The changes are the first since the College Board in 2005 introduced the essay portion of the test, which also includes sections focusing on math and critical reading.
“In a way I see this as a breath of relief,” College Board president David Coleman said in a news conference on Wednesday to unveil the shift. Students will no longer be expected to learn “fancy new skills,” he added, while the revamped test will assess the high school work they have doing.
In acknowledging that the revised test is likely to cause anxiety for families, the College Board will give students and test-prep providers a full two years to prepare for the changes. Students will begin taking the new test in the spring of 2016.
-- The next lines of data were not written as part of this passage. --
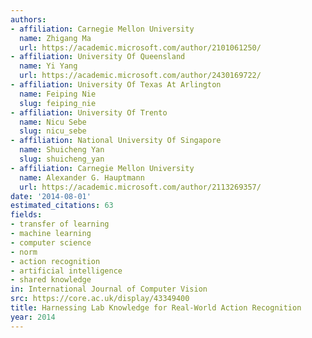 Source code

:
 ```yaml
---
authors:
- affiliation: Carnegie Mellon University
  name: Zhigang Ma
  url: https://academic.microsoft.com/author/2101061250/
- affiliation: University Of Queensland
  name: Yi Yang
  url: https://academic.microsoft.com/author/2430169722/
- affiliation: University Of Texas At Arlington
  name: Feiping Nie
  slug: feiping_nie
- affiliation: University Of Trento
  name: Nicu Sebe
  slug: nicu_sebe
- affiliation: National University Of Singapore
  name: Shuicheng Yan
  slug: shuicheng_yan
- affiliation: Carnegie Mellon University
  name: Alexander G. Hauptmann
  url: https://academic.microsoft.com/author/2113269357/
date: '2014-08-01'
estimated_citations: 63
fields:
- transfer of learning
- machine learning
- computer science
- norm
- action recognition
- artificial intelligence
- shared knowledge
in: International Journal of Computer Vision
src: https://core.ac.uk/display/43349400
title: Harnessing Lab Knowledge for Real-World Action Recognition
year: 2014
---
```

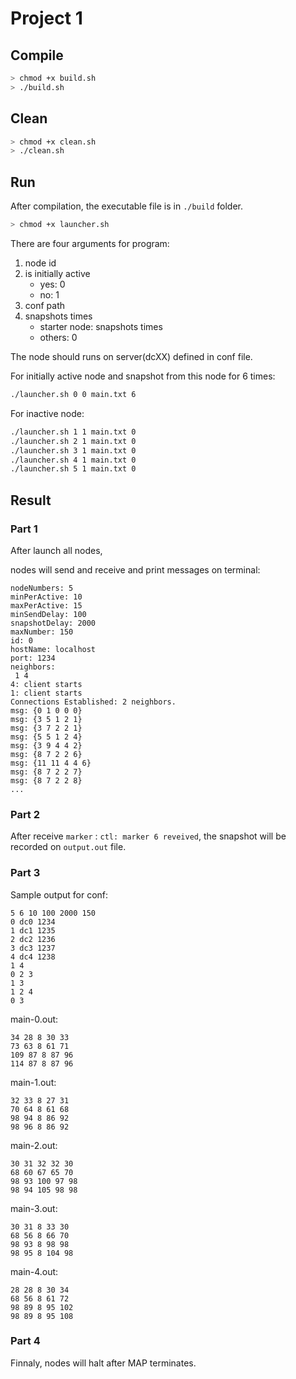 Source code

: # Project 1


## Compile

```bash
> chmod +x build.sh
> ./build.sh
```
## Clean

```bash
> chmod +x clean.sh
> ./clean.sh
```

## Run

After compilation, the executable file is in ```./build``` folder.
```bash
> chmod +x launcher.sh
```

There are four arguments for program:

1. node id
2. is initially active
    - yes: 0
    - no: 1
3. conf path
4. snapshots times
    - starter node: snapshots times
    - others: 0


The node should runs on server(dcXX) defined in conf file.

For initially active node and snapshot from this node for 6 times:

```bash
./launcher.sh 0 0 main.txt 6
```


For inactive node:
```bash
./launcher.sh 1 1 main.txt 0
./launcher.sh 2 1 main.txt 0
./launcher.sh 3 1 main.txt 0
./launcher.sh 4 1 main.txt 0
./launcher.sh 5 1 main.txt 0
```


## Result

### Part 1

After launch all nodes, 

nodes will send and receive and print messages on terminal:

```
nodeNumbers: 5
minPerActive: 10
maxPerActive: 15
minSendDelay: 100
snapshotDelay: 2000
maxNumber: 150
id: 0
hostName: localhost
port: 1234
neighbors: 
 1 4
4: client starts
1: client starts
Connections Established: 2 neighbors.
msg: {0 1 0 0 0}
msg: {3 5 1 2 1}
msg: {3 7 2 2 1}
msg: {5 5 1 2 4}
msg: {3 9 4 4 2}
msg: {8 7 2 2 6}
msg: {11 11 4 4 6}
msg: {8 7 2 2 7}
msg: {8 7 2 2 8}
...
```


### Part 2

After receive ```marker``` : ```ctl: marker 6 reveived```, the snapshot will be recorded on ```output.out``` file.

### Part 3

Sample output for conf:

```
5 6 10 100 2000 150
0 dc0 1234 
1 dc1 1235
2 dc2 1236
3 dc3 1237
4 dc4 1238
1 4 
0 2 3 
1 3 
1 2 4
0 3
```

main-0.out:
```
34 28 8 30 33
73 63 8 61 71
109 87 8 87 96
114 87 8 87 96
```

main-1.out:
```
32 33 8 27 31
70 64 8 61 68
98 94 8 86 92
98 96 8 86 92
```

main-2.out:
```
30 31 32 32 30
68 60 67 65 70
98 93 100 97 98
98 94 105 98 98
```

main-3.out:
```
30 31 8 33 30
68 56 8 66 70
98 93 8 98 98
98 95 8 104 98
```

main-4.out:
```
28 28 8 30 34
68 56 8 61 72
98 89 8 95 102
98 89 8 95 108
```

### Part 4

Finnaly, nodes will halt after MAP terminates.

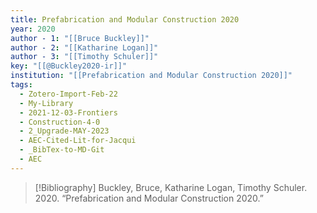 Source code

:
 ```yaml
---
title: Prefabrication and Modular Construction 2020
year: 2020
author - 1: "[[Bruce Buckley]]"
author - 2: "[[Katharine Logan]]"
author - 3: "[[Timothy Schuler]]"
key: "[[@Buckley2020-ir]]"
institution: "[[Prefabrication and Modular Construction 2020]]"
tags:
  - Zotero-Import-Feb-22
  - My-Library
  - 2021-12-03-Frontiers
  - Construction-4-0
  - 2_Upgrade-MAY-2023
  - AEC-Cited-Lit-for-Jacqui
  - _BibTex-to-MD-Git
  - AEC
---
```


> [!Bibliography]
> Buckley, Bruce, Katharine Logan, Timothy Schuler. 2020. “Prefabrication and Modular Construction 2020.”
Coleman also revealed a partnership with the test-prep service Kahn Academy, saying that the goal is to create “the best SAT-test preparation in the world.” The new service will be free for anyone who plans to take the exam.
Following are some of the key ways in which the SAT will change:
-Questions on the test will be more grounded in the real world and relate directly to the kind of students will do in college and in their careers.
-The SAT will narrow its focus to key concepts that are deemed critical for college success.
-The exam will return to being scored on a 1,600-point scale, rather than 2,400 points.
-Students will no longer be penalized for wrong answers.
-The essay portion of the test will be optional and scored separately.
-The exam will last three hours, with an additional 50 minutes for the optional essay.
Comments
This is from the Onion, right?
That was exactly my first thought.
Professor, it’s not as bad as you make out with that headline. On the current SAT, you are penalized if you guess wrong — in other words, leaving a question blank is *better* for your score than getting it wrong. The idea behind penalizing ‘wrong’ answers more than ‘unanswered’ questions was to discourage guessing. But most standardized tests don’t do this, including the ACT – the SAT’s biggest competitor. The LSAT doesn’t penalize you for wrong answers. Nor does the GRE. All the SAT is doing is getting in line with most of the big standardized tests.